#### TASK BRIEF
Nothing but a number should be written: the count of lines below that contain "true".

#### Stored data
══════════
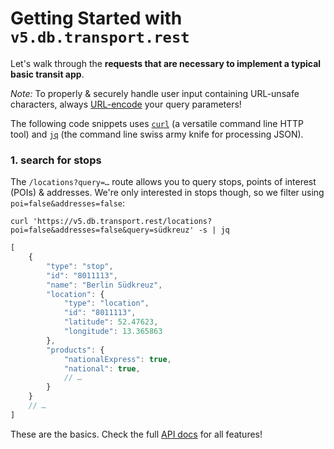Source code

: # Getting Started with `v5.db.transport.rest`

Let's walk through the **requests that are necessary to implement a typical basic transit app**.

*Note:* To properly & securely handle user input containing URL-unsafe characters, always [URL-encode](https://en.wikipedia.org/wiki/Percent-encoding) your query parameters!

The following code snippets uses [`curl`](https://curl.haxx.se) (a versatile command line HTTP tool) and [`jq`](https://stedolan.github.io/jq/) (the command line swiss army knife for processing JSON).

### 1. search for stops

The `/locations?query=…` route allows you to query stops, points of interest (POIs) & addresses. We're only interested in stops though, so we filter using `poi=false&addresses=false`:

```shell
curl 'https://v5.db.transport.rest/locations?poi=false&addresses=false&query=südkreuz' -s | jq
```

```js
[
	{
		"type": "stop",
		"id": "8011113",
		"name": "Berlin Südkreuz",
		"location": {
			"type": "location",
			"id": "8011113",
			"latitude": 52.47623,
			"longitude": 13.365863
		},
		"products": {
			"nationalExpress": true,
			"national": true,
			// …
		}
	}
	// …
]
```

These are the basics. Check the full [API docs](api.md) for all features!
══════════
#### RESULT
2